- Born: 1 April 1978 (age 48) Multan, Punjab, Pakistan
- Occupation: TV Anchorperson
- Years active: 2006–present

= Gharida Farooqi =

Pakistani television anchor (born 1978)

Gharidah Farooqi is a Pakistani television host and anchorperson who was once part of Pakistan's biggest media group, Geo News.

==Early life and career==
Gharida Farooqi was born in Multan, Pakistan. She received her master's degree in International Relations from Bahauddin Zakariya University, Multan, Pakistan.

Gharida Farooqi started her career with PTV News as a newscaster and worked there from 2005 to 2007. She moved to Dunya News in 2007 for a short time. Later in 2008, she started working for Geo News and worked there until 2012.
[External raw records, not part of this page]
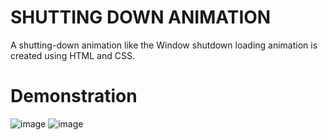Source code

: # SHUTTING DOWN ANIMATION
A shutting-down animation like the Window shutdown loading animation is created using HTML and CSS.

# Demonstration

![image](https://github.com/user-attachments/assets/0cb7efd7-72b0-45d7-a1c1-616af646992a)
![image](https://github.com/user-attachments/assets/e603a25f-9cc3-4f24-8f91-c93390e89c52)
In September 2015, Gharida Farooqi interviewed Rana Sanaullah Khan, Law Minister in the provincial government of Punjab, Pakistan on her TV show G for Gharida.

As recently as 2024, 'Coalition For Women In Journalism', a New York-based non-profit organization, published an article showing a 'Timeline of Events' from 2016 to 2024 about organized harassment campaigns against Gharida Farooqi showing how journalists become victims of cross-fire among rival political parties in Pakistan.

==Child abuse incident settlement==
On 25 July 2017, Lahore police recovered a fifteen year old maid from Farooqi's home, where she had been allegedly kept in illegal detention and tortured.

On 23 August 2017, Farooqi reached a settlement with the maid's mother. Gharida Farooqi was never convicted in a court of law in Pakistan of any alleged abuse of the child worker. The child worker's mother, Nasima reportedly stated later that 'she is now not pursuing the case against the anchorperson'.